Please copy each line from the entries that contains the string "kubectl".

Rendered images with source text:
■ ■ ■ ■ ■ ■ ■
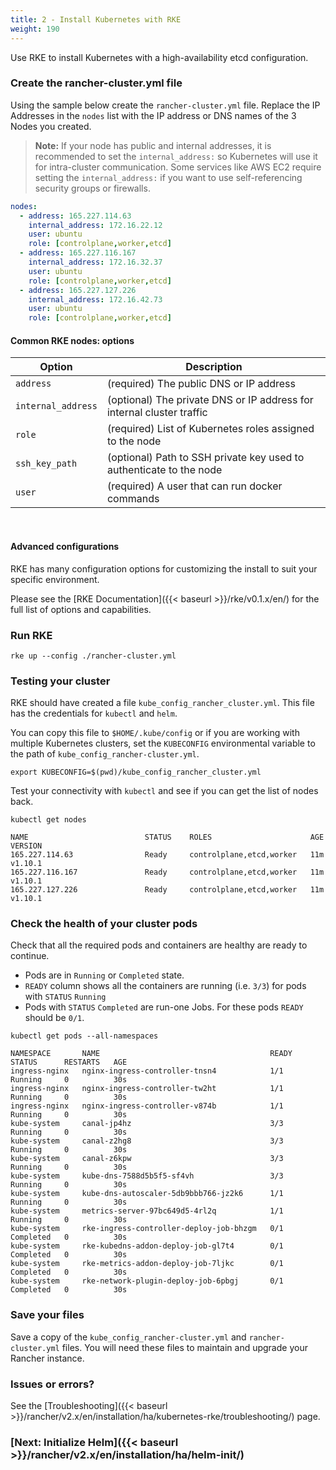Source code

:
 ```yaml
---
title: 2 - Install Kubernetes with RKE
weight: 190
---
```


Use RKE to install Kubernetes with a high-availability etcd configuration.

### Create the rancher-cluster.yml file

Using the sample below create the `rancher-cluster.yml` file. Replace the IP Addresses in the `nodes` list with the IP address or DNS names of the 3 Nodes you created.

> **Note:** If your node has public and internal addresses, it is recommended to set the `internal_address:` so Kubernetes will use it for intra-cluster communication.  Some services like AWS EC2 require setting the `internal_address:` if you want to use self-referencing security groups or firewalls.

```yaml
nodes:
  - address: 165.227.114.63
    internal_address: 172.16.22.12
    user: ubuntu
    role: [controlplane,worker,etcd]
  - address: 165.227.116.167
    internal_address: 172.16.32.37
    user: ubuntu
    role: [controlplane,worker,etcd]
  - address: 165.227.127.226
    internal_address: 172.16.42.73
    user: ubuntu
    role: [controlplane,worker,etcd]
```

#### Common RKE nodes: options

| Option | Description |
| --- | --- |
| `address` | (required) The public DNS or IP address |
| `internal_address` | (optional) The private DNS or IP address for internal cluster traffic |
| `role` | (required) List of Kubernetes roles assigned to the node |
| `ssh_key_path` | (optional) Path to SSH private key used to authenticate to the node |
| `user` | (required) A user that can run docker commands |

<br/>

#### Advanced configurations

RKE has many configuration options for customizing the install to suit your specific environment.

Please see the [RKE Documentation]({{< baseurl >}}/rke/v0.1.x/en/) for the full list of options and capabilities.

### Run RKE

```
rke up --config ./rancher-cluster.yml
```

### Testing your cluster

RKE should have created a file `kube_config_rancher_cluster.yml`. This file has the credentials for `kubectl` and `helm`.

You can copy this file to `$HOME/.kube/config` or if you are working with multiple Kubernetes clusters, set the `KUBECONFIG` environmental variable to the path of `kube_config_rancher-cluster.yml`.

```
export KUBECONFIG=$(pwd)/kube_config_rancher_cluster.yml
```

Test your connectivity with `kubectl` and see if you can get the list of nodes back.

```
kubectl get nodes

NAME                          STATUS    ROLES                      AGE       VERSION
165.227.114.63                Ready     controlplane,etcd,worker   11m       v1.10.1
165.227.116.167               Ready     controlplane,etcd,worker   11m       v1.10.1
165.227.127.226               Ready     controlplane,etcd,worker   11m       v1.10.1
```

### Check the health of your cluster pods

Check that all the required pods and containers are healthy are ready to continue.

* Pods are in `Running` or `Completed` state.
* `READY` column shows all the containers are running (i.e. `3/3`) for pods with `STATUS` `Running`
* Pods with `STATUS` `Completed` are run-one Jobs. For these pods `READY` should be `0/1`.

```
kubectl get pods --all-namespaces

NAMESPACE       NAME                                      READY     STATUS      RESTARTS   AGE
ingress-nginx   nginx-ingress-controller-tnsn4            1/1       Running     0          30s
ingress-nginx   nginx-ingress-controller-tw2ht            1/1       Running     0          30s
ingress-nginx   nginx-ingress-controller-v874b            1/1       Running     0          30s
kube-system     canal-jp4hz                               3/3       Running     0          30s
kube-system     canal-z2hg8                               3/3       Running     0          30s
kube-system     canal-z6kpw                               3/3       Running     0          30s
kube-system     kube-dns-7588d5b5f5-sf4vh                 3/3       Running     0          30s
kube-system     kube-dns-autoscaler-5db9bbb766-jz2k6      1/1       Running     0          30s
kube-system     metrics-server-97bc649d5-4rl2q            1/1       Running     0          30s
kube-system     rke-ingress-controller-deploy-job-bhzgm   0/1       Completed   0          30s
kube-system     rke-kubedns-addon-deploy-job-gl7t4        0/1       Completed   0          30s
kube-system     rke-metrics-addon-deploy-job-7ljkc        0/1       Completed   0          30s
kube-system     rke-network-plugin-deploy-job-6pbgj       0/1       Completed   0          30s
```

### Save your files

Save a copy of the `kube_config_rancher-cluster.yml` and `rancher-cluster.yml` files. You will need these files to maintain and upgrade your Rancher instance.

### Issues or errors?

See the [Troubleshooting]({{< baseurl >}}/rancher/v2.x/en/installation/ha/kubernetes-rke/troubleshooting/) page.

### [Next: Initialize Helm]({{< baseurl >}}/rancher/v2.x/en/installation/ha/helm-init/)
■ ■ ■ ■ ■ ■ ■
▸ **Response area**
RKE should have created a file `kube_config_rancher_cluster.yml`. This file has the credentials for `kubectl` and `helm`.
Test your connectivity with `kubectl` and see if you can get the list of nodes back.
kubectl get nodes
kubectl get pods --all-namespaces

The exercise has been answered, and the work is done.